Data Start Marker
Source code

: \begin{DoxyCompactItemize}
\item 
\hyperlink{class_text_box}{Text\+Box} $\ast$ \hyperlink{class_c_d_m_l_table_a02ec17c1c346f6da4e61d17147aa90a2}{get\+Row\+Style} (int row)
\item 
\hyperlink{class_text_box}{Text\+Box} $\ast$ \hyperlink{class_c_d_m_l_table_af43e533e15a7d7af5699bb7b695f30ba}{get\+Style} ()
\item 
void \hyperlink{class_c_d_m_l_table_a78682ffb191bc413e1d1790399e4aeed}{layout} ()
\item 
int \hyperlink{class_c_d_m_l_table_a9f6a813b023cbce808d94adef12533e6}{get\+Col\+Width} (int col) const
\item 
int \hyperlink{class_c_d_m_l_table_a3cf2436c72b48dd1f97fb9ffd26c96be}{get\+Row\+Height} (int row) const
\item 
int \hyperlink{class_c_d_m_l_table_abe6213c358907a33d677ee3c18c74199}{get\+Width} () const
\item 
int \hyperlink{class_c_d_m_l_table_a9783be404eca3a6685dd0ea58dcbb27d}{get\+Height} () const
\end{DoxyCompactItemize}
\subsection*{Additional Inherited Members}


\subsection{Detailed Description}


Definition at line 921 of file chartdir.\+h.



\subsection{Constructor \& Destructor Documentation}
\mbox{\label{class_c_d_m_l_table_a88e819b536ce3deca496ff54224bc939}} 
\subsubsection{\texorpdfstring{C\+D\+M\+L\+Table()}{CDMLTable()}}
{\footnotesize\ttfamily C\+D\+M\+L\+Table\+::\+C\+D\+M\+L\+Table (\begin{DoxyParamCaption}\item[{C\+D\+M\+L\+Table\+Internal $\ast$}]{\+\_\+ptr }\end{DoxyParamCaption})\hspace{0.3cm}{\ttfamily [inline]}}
Data End Marker
# Task statement:
All of the entries are to be set down again without alteration.

# Solution to the problem:
Source code

: \begin{DoxyCompactItemize}
\item 
\hyperlink{class_text_box}{Text\+Box} $\ast$ \hyperlink{class_c_d_m_l_table_a02ec17c1c346f6da4e61d17147aa90a2}{get\+Row\+Style} (int row)
\item 
\hyperlink{class_text_box}{Text\+Box} $\ast$ \hyperlink{class_c_d_m_l_table_af43e533e15a7d7af5699bb7b695f30ba}{get\+Style} ()
\item 
void \hyperlink{class_c_d_m_l_table_a78682ffb191bc413e1d1790399e4aeed}{layout} ()
\item 
int \hyperlink{class_c_d_m_l_table_a9f6a813b023cbce808d94adef12533e6}{get\+Col\+Width} (int col) const
\item 
int \hyperlink{class_c_d_m_l_table_a3cf2436c72b48dd1f97fb9ffd26c96be}{get\+Row\+Height} (int row) const
\item 
int \hyperlink{class_c_d_m_l_table_abe6213c358907a33d677ee3c18c74199}{get\+Width} () const
\item 
int \hyperlink{class_c_d_m_l_table_a9783be404eca3a6685dd0ea58dcbb27d}{get\+Height} () const
\end{DoxyCompactItemize}
\subsection*{Additional Inherited Members}


\subsection{Detailed Description}


Definition at line 921 of file chartdir.\+h.



\subsection{Constructor \& Destructor Documentation}
\mbox{\label{class_c_d_m_l_table_a88e819b536ce3deca496ff54224bc939}} 
\subsubsection{\texorpdfstring{C\+D\+M\+L\+Table()}{CDMLTable()}}
{\footnotesize\ttfamily C\+D\+M\+L\+Table\+::\+C\+D\+M\+L\+Table (\begin{DoxyParamCaption}\item[{C\+D\+M\+L\+Table\+Internal $\ast$}]{\+\_\+ptr }\end{DoxyParamCaption})\hspace{0.3cm}{\ttfamily [inline]}}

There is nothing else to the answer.